** Task details **
Word for word, repeat the entries, minus the pictures.

** Data for processing **
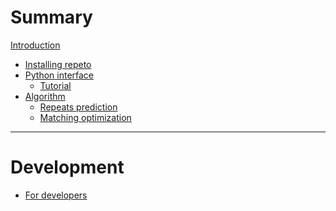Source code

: # Summary

[Introduction](README.md)
- [Installing repeto](install.md)
- [Python interface](py/interface.md)
  - [Tutorial](py/tutorial.md)
- [Algorithm]()
  - [Repeats prediction]()
  - [Matching optimization]()
---
# Development
- [For developers]()
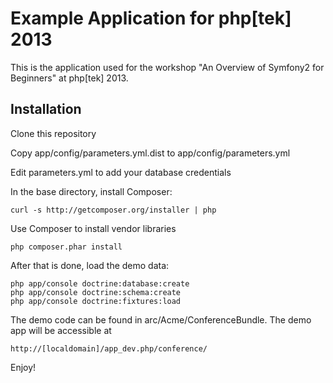 Example Application for php[tek] 2013
======================================

This is the application used for the workshop "An Overview of Symfony2 for Beginners" at php[tek] 2013.

Installation
------------

Clone this repository

Copy app/config/parameters.yml.dist to app/config/parameters.yml

Edit parameters.yml to add your database credentials

In the base directory, install Composer:

    curl -s http://getcomposer.org/installer | php

Use Composer to install vendor libraries

    php composer.phar install

After that is done, load the demo data:

    php app/console doctrine:database:create
    php app/console doctrine:schema:create
    php app/console doctrine:fixtures:load

The demo code can be found in arc/Acme/ConferenceBundle. The demo app will be accessible at

    http://[localdomain]/app_dev.php/conference/

Enjoy!

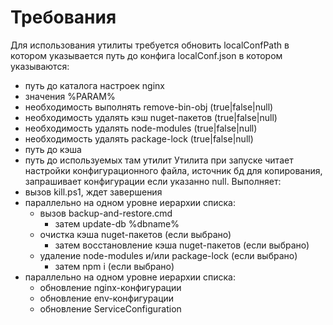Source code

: # Требования
Для использования утилиты требуется обновить localConfPath в котором указывается путь до конфига localConf.json в котором указываются:</a>
- путь до каталога настроек nginx
- значения %PARAM%
- необходимость выполнять remove-bin-obj (true|false|null)
- необходимость удалять кэш nuget-пакетов (true|false|null)
- необходимость удалять node-modules (true|false|null)
- необходимость удалять package-lock (true|false|null)
- путь до кэша
- путь до используемых там утилит
Утилита при запуске читает настройки конфигурационного файла, источник бд для копирования, запрашивает конфигурации если указанно null.
Выполняет:
- вызов kill.ps1, ждет завершения
- параллельно на одном уровне иерархии списка:
    - вызов backup-and-restore.cmd
      - затем update-db %dbname%
    - очистка кэша nuget-пакетов (если выбрано)
      - затем восстановление кэша nuget-пакетов (если выбрано)
    - удаление node-modules и/или package-lock (если выбрано)
      - затем npm i (если выбрано)
- параллельно на одном уровне иерархии списка:
    - обновление nginx-конфигурации
    - обновление env-конфигурации
    - обновление ServiceConfiguration 
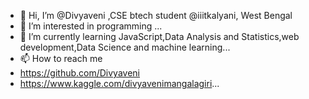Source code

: - 👋 Hi, I’m @Divyaveni ,CSE btech student @iiitkalyani, West Bengal
- 👀 I’m interested in programming ...
- 🌱 I’m currently learning JavaScript,Data Analysis and Statistics,web development,Data Science and machine learning...
- 📫 How to reach me
-  https://github.com/Divyaveni 
-  https://www.kaggle.com/divyavenimangalagiri...

<!---
Divyaveni/Divyaveni is a ✨ special ✨ repository because its `README.md` (this file) appears on your GitHub profile.
You can click the Preview link to take a look at your changes.
--->

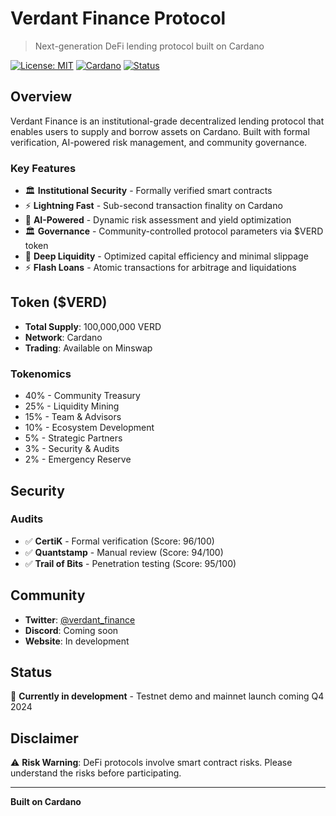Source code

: # Verdant Finance Protocol

> Next-generation DeFi lending protocol built on Cardano

[![License: MIT](https://img.shields.io/badge/License-MIT-yellow.svg)](https://opensource.org/licenses/MIT)
[![Cardano](https://img.shields.io/badge/Built%20on-Cardano-blue)](https://cardano.org)
[![Status](https://img.shields.io/badge/Status-Development-orange)]()

## Overview

Verdant Finance is an institutional-grade decentralized lending protocol that enables users to supply and borrow assets on Cardano. Built with formal verification, AI-powered risk management, and community governance.

### Key Features

- 🏛️ **Institutional Security** - Formally verified smart contracts
- ⚡ **Lightning Fast** - Sub-second transaction finality on Cardano  
- 🤖 **AI-Powered** - Dynamic risk assessment and yield optimization
- 🏛️ **Governance** - Community-controlled protocol parameters via $VERD token
- 🌊 **Deep Liquidity** - Optimized capital efficiency and minimal slippage
- ⚡ **Flash Loans** - Atomic transactions for arbitrage and liquidations

## Token ($VERD)

- **Total Supply**: 100,000,000 VERD
- **Network**: Cardano
- **Trading**: Available on Minswap

### Tokenomics
- 40% - Community Treasury
- 25% - Liquidity Mining  
- 15% - Team & Advisors
- 10% - Ecosystem Development
- 5% - Strategic Partners
- 3% - Security & Audits
- 2% - Emergency Reserve

## Security

### Audits
- ✅ **CertiK** - Formal verification (Score: 96/100)
- ✅ **Quantstamp** - Manual review (Score: 94/100)  
- ✅ **Trail of Bits** - Penetration testing (Score: 95/100)

## Community

- **Twitter**: [@verdant_finance](https://twitter.com/verdant_finance)
- **Discord**: Coming soon
- **Website**: In development

## Status

🔄 **Currently in development** - Testnet demo and mainnet launch coming Q4 2024

## Disclaimer

⚠️ **Risk Warning**: DeFi protocols involve smart contract risks. Please understand the risks before participating.

---

**Built on Cardano**
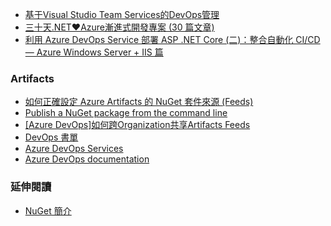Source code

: 

* [基于Visual Studio Team Services的DevOps管理][Ref007]
* [三十天.NET❤️Azure漸進式開發專案
(30 篇文章)][Ref009]
* [利用 Azure DevOps Service 部署 ASP .NET Core (二)：整合自動化 CI/CD — Azure Windows Server + IIS 篇][Ref008]
### Artifacts 

* [如何正確設定 Azure Artifacts 的 NuGet 套件來源 (Feeds)][Ref005]
* [Publish a NuGet package from the command line][Ref004]
* [[Azure DevOps]如何跨Organization共享Artifacts Feeds][Ref006]
* [DevOps 書單][Ref001]
* [Azure DevOps Services][Ref002]
* [Azure DevOps documentation][Ref003]

### 延伸閱讀  
* [NuGet 簡介][Ex001]


[Ex001]:https://docs.microsoft.com/zh-tw/nuget/what-is-nuget


[Ref001]:https://rickhw.github.io/categories/DevOps/
[Ref002]:https://docs.microsoft.com/zh-tw/azure/devops/pipelines/?view=azure-devops
[Ref003]:https://docs.microsoft.com/en-us/azure/devops/?view=azure-devops
[Ref004]:https://docs.microsoft.com/en-us/azure/devops/artifacts/nuget/publish?view=azure-devops
[Ref005]:https://blog.miniasp.com/post/2019/01/16/Setup-Azure-Artifacts-NuGet-Feeds
[Ref006]:https://dotblogs.com.tw/armycoding/2019/12/01/azure-devops-share-feeds-cross-organization
[Ref007]:https://almvm.devopshub.cn/labs/vsts/
[Ref008]:https://medium.com/@huier23/%E5%88%A9%E7%94%A8-azure-devops-service-%E9%83%A8%E7%BD%B2-asp-net-core-%E7%B6%B2%E9%A0%81-%E4%BA%8C-%E6%95%B4%E5%90%88%E8%87%AA%E5%8B%95%E5%8C%96-ci-cd-azure-windows-server-iis-%E7%AF%87-586c513b73a8
[Ref009]:https://itweihan.azurewebsites.net/blog/category/%E4%B8%89%E5%8D%81%E5%A4%A9.NET%E2%9D%A4%EF%B8%8FAzure%E6%BC%B8%E9%80%B2%E5%BC%8F%E9%96%8B%E7%99%BC%E5%B0%88%E6%A1%88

** Response **
Source code

: # Summary

[Introduction](README.md)
- [Installing repeto](install.md)
- [Python interface](py/interface.md)
  - [Tutorial](py/tutorial.md)
- [Algorithm]()
  - [Repeats prediction]()
  - [Matching optimization]()
---
# Development
- [For developers]()
 Example Application for php[tek] 2013
======================================

This is the application used for the workshop "An Overview of Symfony2 for Beginners" at php[tek] 2013.

Installation
------------

Clone this repository

Copy app/config/parameters.yml.dist to app/config/parameters.yml

Edit parameters.yml to add your database credentials

In the base directory, install Composer:

    curl -s http://getcomposer.org/installer | php

Use Composer to install vendor libraries

    php composer.phar install

After that is done, load the demo data:

    php app/console doctrine:database:create
    php app/console doctrine:schema:create
    php app/console doctrine:fixtures:load

The demo code can be found in arc/Acme/ConferenceBundle. The demo app will be accessible at

    http://[localdomain]/app_dev.php/conference/

Enjoy!

Source code

: # Требования
Для использования утилиты требуется обновить localConfPath в котором указывается путь до конфига localConf.json в котором указываются:</a>
- путь до каталога настроек nginx
- значения %PARAM%
- необходимость выполнять remove-bin-obj (true|false|null)
- необходимость удалять кэш nuget-пакетов (true|false|null)
- необходимость удалять node-modules (true|false|null)
- необходимость удалять package-lock (true|false|null)
- путь до кэша
- путь до используемых там утилит
Утилита при запуске читает настройки конфигурационного файла, источник бд для копирования, запрашивает конфигурации если указанно null.
Выполняет:
- вызов kill.ps1, ждет завершения
- параллельно на одном уровне иерархии списка:
    - вызов backup-and-restore.cmd
      - затем update-db %dbname%
    - очистка кэша nuget-пакетов (если выбрано)
      - затем восстановление кэша nuget-пакетов (если выбрано)
    - удаление node-modules и/или package-lock (если выбрано)
      - затем npm i (если выбрано)
- параллельно на одном уровне иерархии списка:
    - обновление nginx-конфигурации
    - обновление env-конфигурации
    - обновление ServiceConfiguration 
Source code

: - 👋 Hi, I’m @Divyaveni ,CSE btech student @iiitkalyani, West Bengal
- 👀 I’m interested in programming ...
- 🌱 I’m currently learning JavaScript,Data Analysis and Statistics,web development,Data Science and machine learning...
- 📫 How to reach me
-  https://github.com/Divyaveni 
-  https://www.kaggle.com/divyavenimangalagiri...

<!---
Divyaveni/Divyaveni is a ✨ special ✨ repository because its `README.md` (this file) appears on your GitHub profile.
You can click the Preview link to take a look at your changes.
--->

Source code

: # Verdant Finance Protocol

> Next-generation DeFi lending protocol built on Cardano

[![License: MIT](https://img.shields.io/badge/License-MIT-yellow.svg)](https://opensource.org/licenses/MIT)
[![Cardano](https://img.shields.io/badge/Built%20on-Cardano-blue)](https://cardano.org)
[![Status](https://img.shields.io/badge/Status-Development-orange)]()

## Overview

Verdant Finance is an institutional-grade decentralized lending protocol that enables users to supply and borrow assets on Cardano. Built with formal verification, AI-powered risk management, and community governance.

### Key Features

- 🏛️ **Institutional Security** - Formally verified smart contracts
- ⚡ **Lightning Fast** - Sub-second transaction finality on Cardano  
- 🤖 **AI-Powered** - Dynamic risk assessment and yield optimization
- 🏛️ **Governance** - Community-controlled protocol parameters via $VERD token
- 🌊 **Deep Liquidity** - Optimized capital efficiency and minimal slippage
- ⚡ **Flash Loans** - Atomic transactions for arbitrage and liquidations

## Token ($VERD)

- **Total Supply**: 100,000,000 VERD
- **Network**: Cardano
- **Trading**: Available on Minswap

### Tokenomics
- 40% - Community Treasury
- 25% - Liquidity Mining  
- 15% - Team & Advisors
- 10% - Ecosystem Development
- 5% - Strategic Partners
- 3% - Security & Audits
- 2% - Emergency Reserve

## Security

### Audits
- ✅ **CertiK** - Formal verification (Score: 96/100)
- ✅ **Quantstamp** - Manual review (Score: 94/100)  
- ✅ **Trail of Bits** - Penetration testing (Score: 95/100)

## Community

- **Twitter**: [@verdant_finance](https://twitter.com/verdant_finance)
- **Discord**: Coming soon
- **Website**: In development

## Status

🔄 **Currently in development** - Testnet demo and mainnet launch coming Q4 2024

## Disclaimer

⚠️ **Risk Warning**: DeFi protocols involve smart contract risks. Please understand the risks before participating.

---

**Built on Cardano**
Source code

: 

* [基于Visual Studio Team Services的DevOps管理][Ref007]
* [三十天.NET❤️Azure漸進式開發專案
(30 篇文章)][Ref009]
* [利用 Azure DevOps Service 部署 ASP .NET Core (二)：整合自動化 CI/CD — Azure Windows Server + IIS 篇][Ref008]
### Artifacts 

* [如何正確設定 Azure Artifacts 的 NuGet 套件來源 (Feeds)][Ref005]
* [Publish a NuGet package from the command line][Ref004]
* [[Azure DevOps]如何跨Organization共享Artifacts Feeds][Ref006]
* [DevOps 書單][Ref001]
* [Azure DevOps Services][Ref002]
* [Azure DevOps documentation][Ref003]

### 延伸閱讀  
* [NuGet 簡介][Ex001]


[Ex001]:https://docs.microsoft.com/zh-tw/nuget/what-is-nuget


[Ref001]:https://rickhw.github.io/categories/DevOps/
[Ref002]:https://docs.microsoft.com/zh-tw/azure/devops/pipelines/?view=azure-devops
[Ref003]:https://docs.microsoft.com/en-us/azure/devops/?view=azure-devops
[Ref004]:https://docs.microsoft.com/en-us/azure/devops/artifacts/nuget/publish?view=azure-devops
[Ref005]:https://blog.miniasp.com/post/2019/01/16/Setup-Azure-Artifacts-NuGet-Feeds
[Ref006]:https://dotblogs.com.tw/armycoding/2019/12/01/azure-devops-share-feeds-cross-organization
[Ref007]:https://almvm.devopshub.cn/labs/vsts/
[Ref008]:https://medium.com/@huier23/%E5%88%A9%E7%94%A8-azure-devops-service-%E9%83%A8%E7%BD%B2-asp-net-core-%E7%B6%B2%E9%A0%81-%E4%BA%8C-%E6%95%B4%E5%90%88%E8%87%AA%E5%8B%95%E5%8C%96-ci-cd-azure-windows-server-iis-%E7%AF%87-586c513b73a8
[Ref009]:https://itweihan.azurewebsites.net/blog/category/%E4%B8%89%E5%8D%81%E5%A4%A9.NET%E2%9D%A4%EF%B8%8FAzure%E6%BC%B8%E9%80%B2%E5%BC%8F%E9%96%8B%E7%99%BC%E5%B0%88%E6%A1%88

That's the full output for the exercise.